The Delhi High Court on Friday directed the Centre to release its due of Rs 14 crore, along with the interest amount to pharmaceutical company Panacea Biotec, for manufacturing coronavirus vaccine Sputnik V if it obtains permission from the authorities to produce the jab in India, The Indian Express reported.

“We are a bit anguished with the way things have transpired during the second wave,” the court said. “Vaccine shortage is hitting everybody.”

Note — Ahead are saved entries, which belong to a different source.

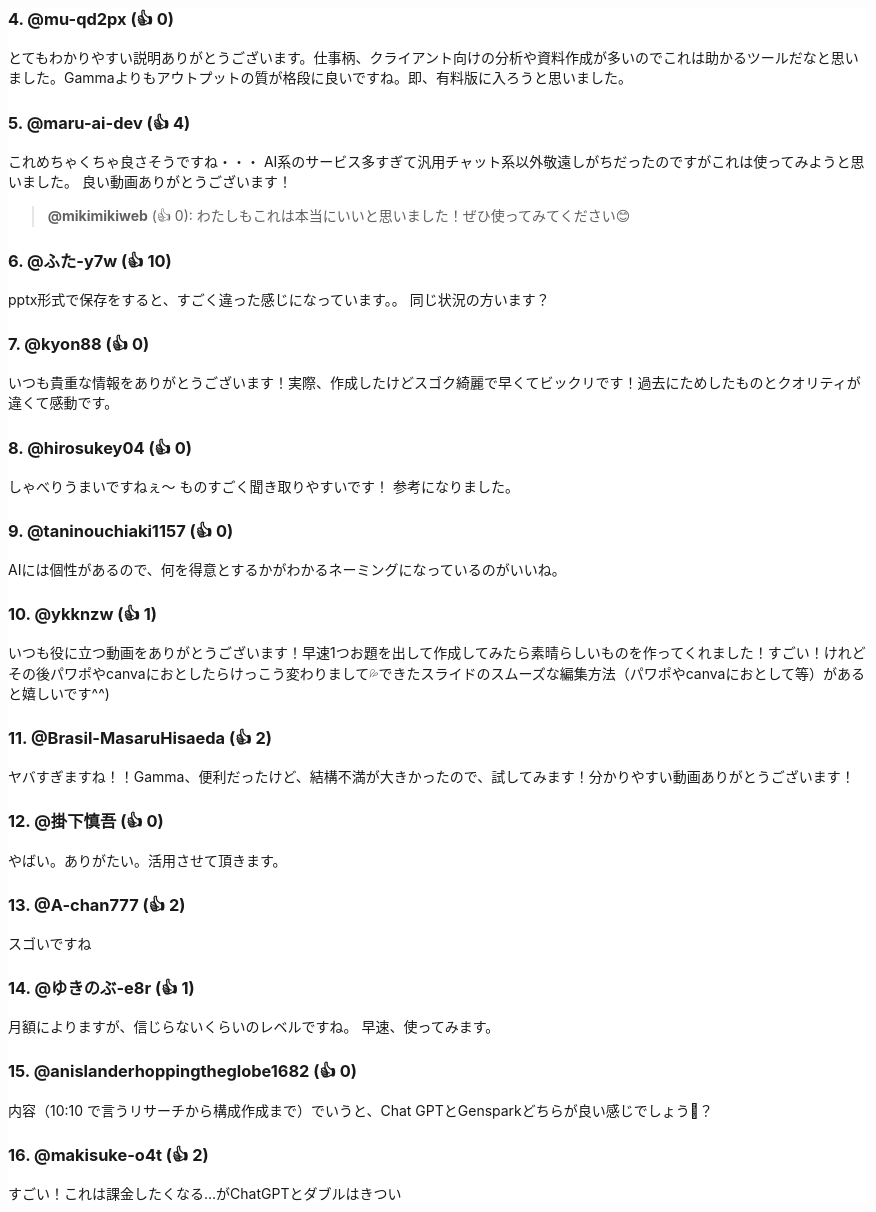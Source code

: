 ### 4. @mu-qd2px (👍 0)
とてもわかりやすい説明ありがとうございます。仕事柄、クライアント向けの分析や資料作成が多いのでこれは助かるツールだなと思いました。Gammaよりもアウトプットの質が格段に良いですね。即、有料版に入ろうと思いました。

### 5. @maru-ai-dev (👍 4)
これめちゃくちゃ良さそうですね・・・
AI系のサービス多すぎて汎用チャット系以外敬遠しがちだったのですがこれは使ってみようと思いました。
良い動画ありがとうございます！

> **@mikimikiweb** (👍 0): わたしもこれは本当にいいと思いました！ぜひ使ってみてください😊

### 6. @ふた-y7w (👍 10)
pptx形式で保存をすると、すごく違った感じになっています。。
同じ状況の方います？

### 7. @kyon88 (👍 0)
いつも貴重な情報をありがとうございます！実際、作成したけどスゴク綺麗で早くてビックリです！過去にためしたものとクオリティが違くて感動です。

### 8. @hirosukey04 (👍 0)
しゃべりうまいですねぇ～
ものすごく聞き取りやすいです！
参考になりました。

### 9. @taninouchiaki1157 (👍 0)
AIには個性があるので、何を得意とするかがわかるネーミングになっているのがいいね。

### 10. @ykknzw (👍 1)
いつも役に立つ動画をありがとうございます！早速1つお題を出して作成してみたら素晴らしいものを作ってくれました！すごい！けれどその後パワポやcanvaにおとしたらけっこう変わりまして💦できたスライドのスムーズな編集方法（パワポやcanvaにおとして等）があると嬉しいです^^)

### 11. @Brasil-MasaruHisaeda (👍 2)
ヤバすぎますね！！Gamma、便利だったけど、結構不満が大きかったので、試してみます！分かりやすい動画ありがとうございます！

### 12. @掛下慎吾 (👍 0)
やばい。ありがたい。活用させて頂きます。

### 13. @A-chan777 (👍 2)
スゴいですね

### 14. @ゆきのぶ-e8r (👍 1)
月額によりますが、信じらないくらいのレベルですね。
早速、使ってみます。

### 15. @anislanderhoppingtheglobe1682 (👍 0)
内容（10:10 で言うリサーチから構成作成まで）でいうと、Chat GPTとGensparkどちらが良い感じでしょう🤔？

### 16. @makisuke-o4t (👍 2)
すごい！これは課金したくなる…がChatGPTとダブルはきつい
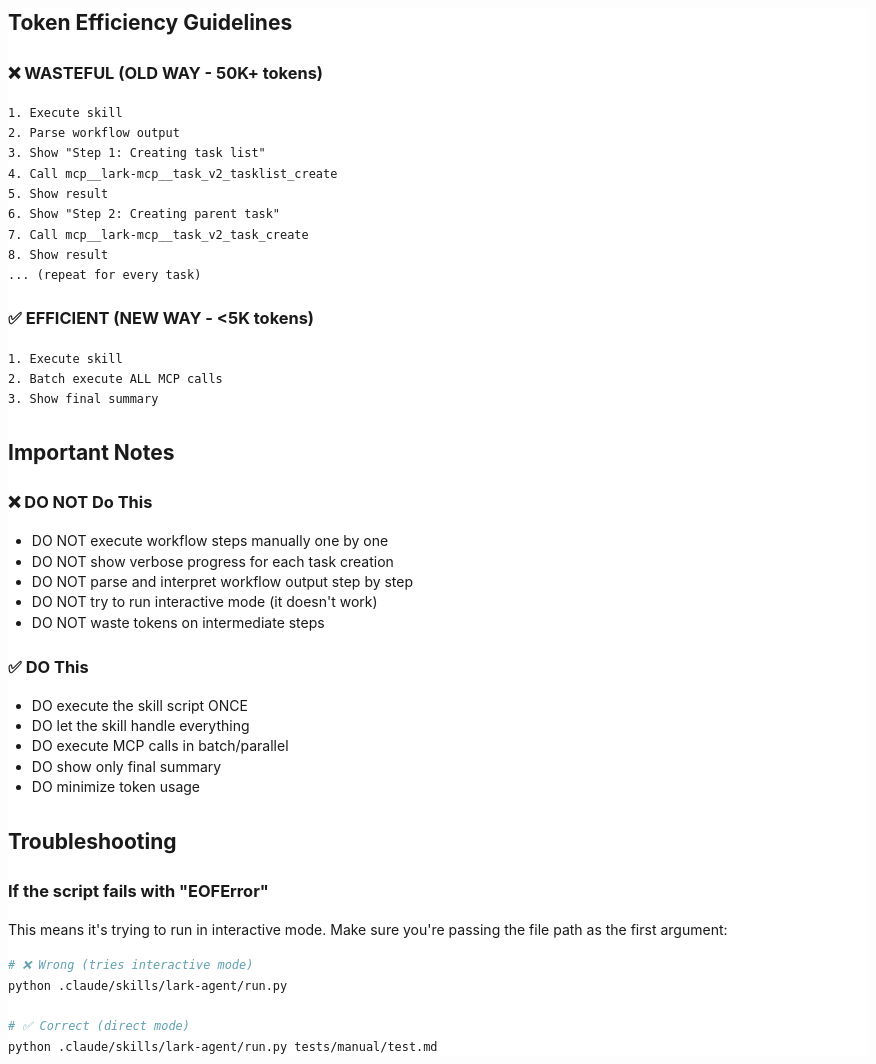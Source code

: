 ## Token Efficiency Guidelines

### ❌ WASTEFUL (OLD WAY - 50K+ tokens)
```
1. Execute skill
2. Parse workflow output
3. Show "Step 1: Creating task list"
4. Call mcp__lark-mcp__task_v2_tasklist_create
5. Show result
6. Show "Step 2: Creating parent task"
7. Call mcp__lark-mcp__task_v2_task_create
8. Show result
... (repeat for every task)
```

### ✅ EFFICIENT (NEW WAY - <5K tokens)
```
1. Execute skill
2. Batch execute ALL MCP calls
3. Show final summary
```

## Important Notes

### ❌ DO NOT Do This

- DO NOT execute workflow steps manually one by one
- DO NOT show verbose progress for each task creation
- DO NOT parse and interpret workflow output step by step
- DO NOT try to run interactive mode (it doesn't work)
- DO NOT waste tokens on intermediate steps

### ✅ DO This

- DO execute the skill script ONCE
- DO let the skill handle everything
- DO execute MCP calls in batch/parallel
- DO show only final summary
- DO minimize token usage

## Troubleshooting

### If the script fails with "EOFError"

This means it's trying to run in interactive mode. Make sure you're passing the file path as the first argument:

```bash
# ❌ Wrong (tries interactive mode)
python .claude/skills/lark-agent/run.py

# ✅ Correct (direct mode)
python .claude/skills/lark-agent/run.py tests/manual/test.md
```
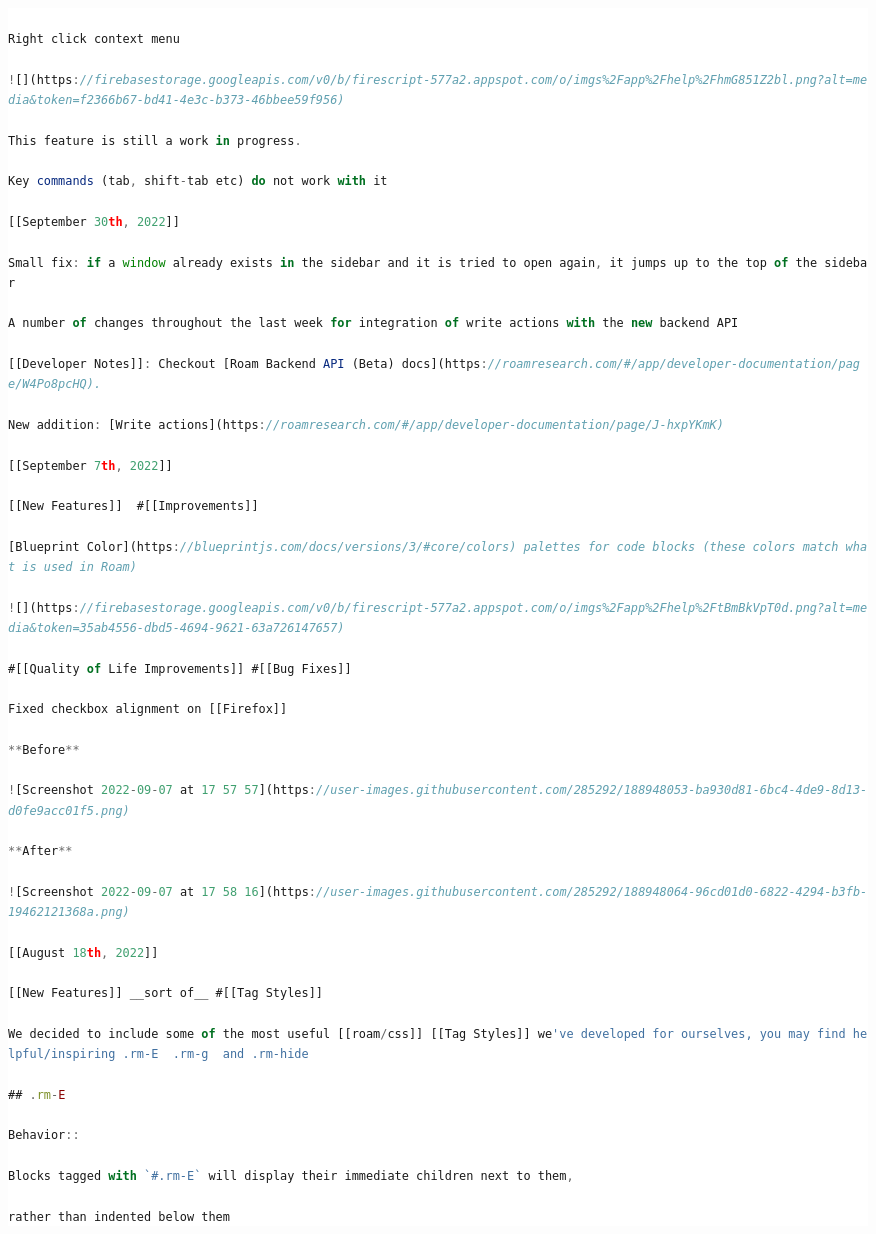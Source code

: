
 ```javascript

Right click context menu

![](https://firebasestorage.googleapis.com/v0/b/firescript-577a2.appspot.com/o/imgs%2Fapp%2Fhelp%2FhmG851Z2bl.png?alt=media&token=f2366b67-bd41-4e3c-b373-46bbee59f956)

This feature is still a work in progress.

Key commands (tab, shift-tab etc) do not work with it

[[September 30th, 2022]]

Small fix: if a window already exists in the sidebar and it is tried to open again, it jumps up to the top of the sidebar

A number of changes throughout the last week for integration of write actions with the new backend API

[[Developer Notes]]: Checkout [Roam Backend API (Beta) docs](https://roamresearch.com/#/app/developer-documentation/page/W4Po8pcHQ). 

New addition: [Write actions](https://roamresearch.com/#/app/developer-documentation/page/J-hxpYKmK)

[[September 7th, 2022]]

[[New Features]]  #[[Improvements]]

[Blueprint Color](https://blueprintjs.com/docs/versions/3/#core/colors) palettes for code blocks (these colors match what is used in Roam)

![](https://firebasestorage.googleapis.com/v0/b/firescript-577a2.appspot.com/o/imgs%2Fapp%2Fhelp%2FtBmBkVpT0d.png?alt=media&token=35ab4556-dbd5-4694-9621-63a726147657)

#[[Quality of Life Improvements]] #[[Bug Fixes]]

Fixed checkbox alignment on [[Firefox]]

**Before**

![Screenshot 2022-09-07 at 17 57 57](https://user-images.githubusercontent.com/285292/188948053-ba930d81-6bc4-4de9-8d13-d0fe9acc01f5.png)

**After**

![Screenshot 2022-09-07 at 17 58 16](https://user-images.githubusercontent.com/285292/188948064-96cd01d0-6822-4294-b3fb-19462121368a.png)

[[August 18th, 2022]]

[[New Features]] __sort of__ #[[Tag Styles]]

We decided to include some of the most useful [[roam/css]] [[Tag Styles]] we've developed for ourselves, you may find helpful/inspiring .rm-E  .rm-g  and .rm-hide

## .rm-E 

Behavior::

Blocks tagged with `#.rm-E` will display their immediate children next to them, 

rather than indented below them

```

A division bench of Justices Manmohan and Najmi Waziri was hearing a plea filed by Panacea Biotec for release of the money awarded to it in 2019 by an arbitral tribunal in a 2010 case related to the manufacture of influenza vaccines. In its petition, the company submitted that it would be deprived of the opportunity to manufacture the Sputnik V vaccine if the arbitration amount of Rs 14 crore, along with 12% annual interest since 2012, was not paid by the central government.

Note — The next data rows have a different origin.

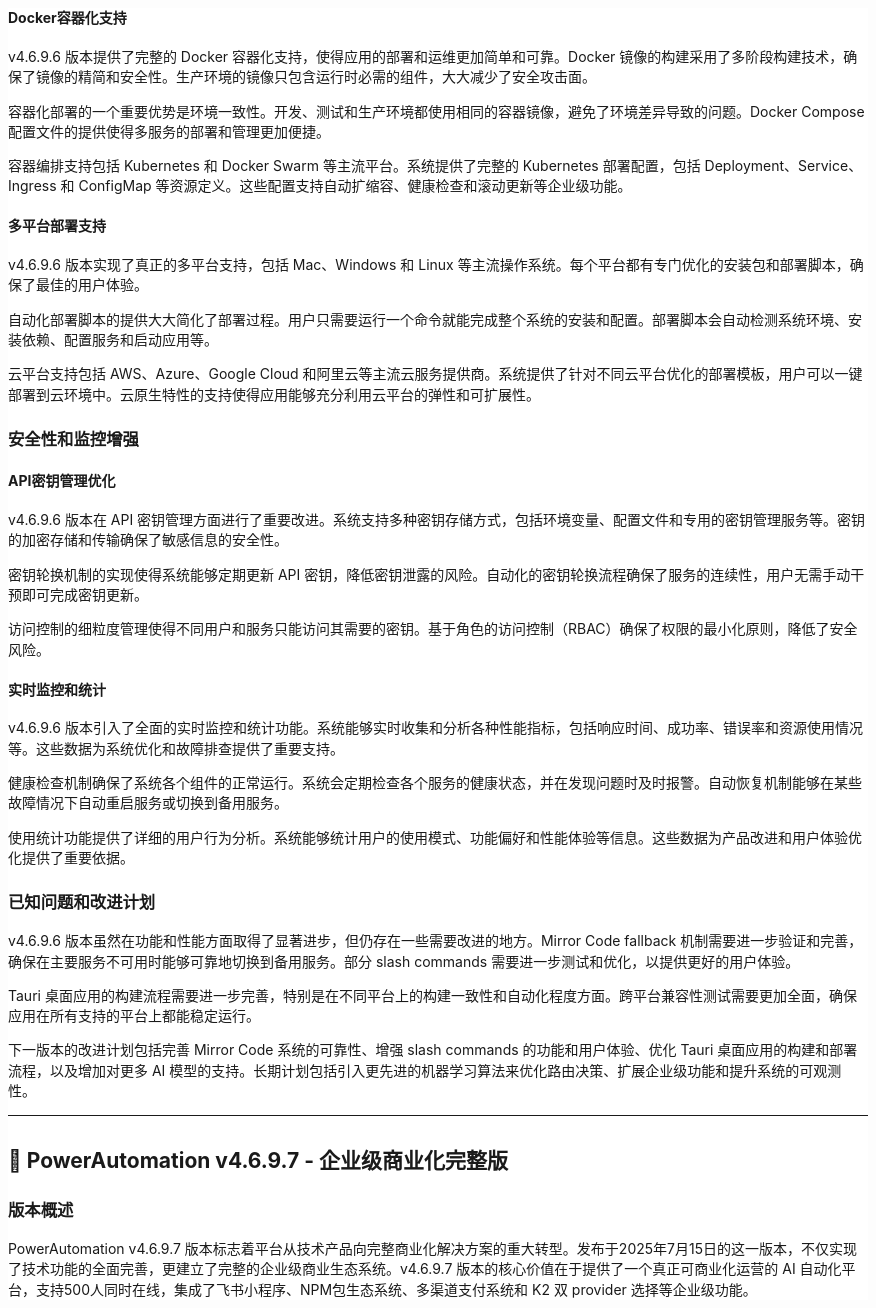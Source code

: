 #### Docker容器化支持

v4.6.9.6 版本提供了完整的 Docker 容器化支持，使得应用的部署和运维更加简单和可靠。Docker 镜像的构建采用了多阶段构建技术，确保了镜像的精简和安全性。生产环境的镜像只包含运行时必需的组件，大大减少了安全攻击面。

容器化部署的一个重要优势是环境一致性。开发、测试和生产环境都使用相同的容器镜像，避免了环境差异导致的问题。Docker Compose 配置文件的提供使得多服务的部署和管理更加便捷。

容器编排支持包括 Kubernetes 和 Docker Swarm 等主流平台。系统提供了完整的 Kubernetes 部署配置，包括 Deployment、Service、Ingress 和 ConfigMap 等资源定义。这些配置支持自动扩缩容、健康检查和滚动更新等企业级功能。

#### 多平台部署支持

v4.6.9.6 版本实现了真正的多平台支持，包括 Mac、Windows 和 Linux 等主流操作系统。每个平台都有专门优化的安装包和部署脚本，确保了最佳的用户体验。

自动化部署脚本的提供大大简化了部署过程。用户只需要运行一个命令就能完成整个系统的安装和配置。部署脚本会自动检测系统环境、安装依赖、配置服务和启动应用等。

云平台支持包括 AWS、Azure、Google Cloud 和阿里云等主流云服务提供商。系统提供了针对不同云平台优化的部署模板，用户可以一键部署到云环境中。云原生特性的支持使得应用能够充分利用云平台的弹性和可扩展性。

### 安全性和监控增强

#### API密钥管理优化

v4.6.9.6 版本在 API 密钥管理方面进行了重要改进。系统支持多种密钥存储方式，包括环境变量、配置文件和专用的密钥管理服务等。密钥的加密存储和传输确保了敏感信息的安全性。

密钥轮换机制的实现使得系统能够定期更新 API 密钥，降低密钥泄露的风险。自动化的密钥轮换流程确保了服务的连续性，用户无需手动干预即可完成密钥更新。

访问控制的细粒度管理使得不同用户和服务只能访问其需要的密钥。基于角色的访问控制（RBAC）确保了权限的最小化原则，降低了安全风险。

#### 实时监控和统计

v4.6.9.6 版本引入了全面的实时监控和统计功能。系统能够实时收集和分析各种性能指标，包括响应时间、成功率、错误率和资源使用情况等。这些数据为系统优化和故障排查提供了重要支持。

健康检查机制确保了系统各个组件的正常运行。系统会定期检查各个服务的健康状态，并在发现问题时及时报警。自动恢复机制能够在某些故障情况下自动重启服务或切换到备用服务。

使用统计功能提供了详细的用户行为分析。系统能够统计用户的使用模式、功能偏好和性能体验等信息。这些数据为产品改进和用户体验优化提供了重要依据。

### 已知问题和改进计划

v4.6.9.6 版本虽然在功能和性能方面取得了显著进步，但仍存在一些需要改进的地方。Mirror Code fallback 机制需要进一步验证和完善，确保在主要服务不可用时能够可靠地切换到备用服务。部分 slash commands 需要进一步测试和优化，以提供更好的用户体验。

Tauri 桌面应用的构建流程需要进一步完善，特别是在不同平台上的构建一致性和自动化程度方面。跨平台兼容性测试需要更加全面，确保应用在所有支持的平台上都能稳定运行。

下一版本的改进计划包括完善 Mirror Code 系统的可靠性、增强 slash commands 的功能和用户体验、优化 Tauri 桌面应用的构建和部署流程，以及增加对更多 AI 模型的支持。长期计划包括引入更先进的机器学习算法来优化路由决策、扩展企业级功能和提升系统的可观测性。

---


## 🏢 PowerAutomation v4.6.9.7 - 企业级商业化完整版

### 版本概述

PowerAutomation v4.6.9.7 版本标志着平台从技术产品向完整商业化解决方案的重大转型。发布于2025年7月15日的这一版本，不仅实现了技术功能的全面完善，更建立了完整的企业级商业生态系统。v4.6.9.7 版本的核心价值在于提供了一个真正可商业化运营的 AI 自动化平台，支持500人同时在线，集成了飞书小程序、NPM包生态系统、多渠道支付系统和 K2 双 provider 选择等企业级功能。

“It will not be an exaggeration today that human race [is] in general facing an existential crisis,” the court said while allowing the petition, reported Live Law. “Though according to government of India, all best ways to vaccinate the public has been made. Yet there is a shortage of vaccine in India.”

The Centre, meanwhile, had opposed the plea earlier and said that the manufacturing of Sputnik V will not be beneficial to India as Panacea will supply the vaccines to the international market, the Hindustan Times reported. The Centre also said that the company had not even received the licence to produce the vaccine.

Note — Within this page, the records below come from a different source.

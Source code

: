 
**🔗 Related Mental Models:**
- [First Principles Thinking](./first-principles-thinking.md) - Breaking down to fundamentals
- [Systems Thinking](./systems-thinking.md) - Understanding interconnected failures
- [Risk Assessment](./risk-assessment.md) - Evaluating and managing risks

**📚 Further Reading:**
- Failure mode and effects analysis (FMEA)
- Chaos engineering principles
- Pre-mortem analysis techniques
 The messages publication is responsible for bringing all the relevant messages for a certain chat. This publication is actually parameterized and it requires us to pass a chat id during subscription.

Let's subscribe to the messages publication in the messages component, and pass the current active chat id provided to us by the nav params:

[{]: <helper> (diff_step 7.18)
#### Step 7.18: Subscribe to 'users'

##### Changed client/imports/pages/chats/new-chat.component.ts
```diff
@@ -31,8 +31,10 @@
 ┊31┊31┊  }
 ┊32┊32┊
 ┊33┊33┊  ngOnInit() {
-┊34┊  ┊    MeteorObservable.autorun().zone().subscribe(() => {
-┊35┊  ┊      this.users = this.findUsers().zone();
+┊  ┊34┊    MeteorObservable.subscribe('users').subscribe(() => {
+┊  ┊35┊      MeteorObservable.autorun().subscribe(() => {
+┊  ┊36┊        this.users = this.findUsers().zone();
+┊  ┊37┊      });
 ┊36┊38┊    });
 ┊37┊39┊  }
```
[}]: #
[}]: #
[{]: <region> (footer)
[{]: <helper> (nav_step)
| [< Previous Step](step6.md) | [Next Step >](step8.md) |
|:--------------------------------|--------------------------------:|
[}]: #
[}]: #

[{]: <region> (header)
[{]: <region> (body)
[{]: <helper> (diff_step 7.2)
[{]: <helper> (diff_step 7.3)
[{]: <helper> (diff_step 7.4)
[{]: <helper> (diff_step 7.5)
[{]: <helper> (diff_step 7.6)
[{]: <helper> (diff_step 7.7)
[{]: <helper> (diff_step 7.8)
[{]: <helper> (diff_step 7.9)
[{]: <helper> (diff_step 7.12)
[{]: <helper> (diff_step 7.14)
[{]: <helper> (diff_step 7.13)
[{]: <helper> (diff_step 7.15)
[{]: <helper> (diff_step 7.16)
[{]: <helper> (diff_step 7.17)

The court had taken exception to the Centre’s submission and commented that there was “untapped potential” for making vaccines in India and that “some people should be charged for manslaughter” for sitting on it.

The vaccine shortage

Several states are facing a shortage of vaccines, which has severely hampered India’s inoculation drive. Many of them have sought to procure vaccines through global tenders or by approaching manufacturers directly. However, some administrations, including in Delhi and Kerala, have said that global vaccine makers refuse to coordinate with them.

Despite a glaring vaccine shortage that began in early April, the Centre has consistently denied any shortages whatsoever. On April 19, the Union government had announced the next phase of its vaccine policy, by which states would be allowed to buy vaccine stock as well, since vaccinations were being opened up to all adults over 18 years of age from May 1.

The Supreme Court on Tuesday had called the Union government’s vaccine policy “prima facie arbitrary and irrational”, while asking it for procurement details.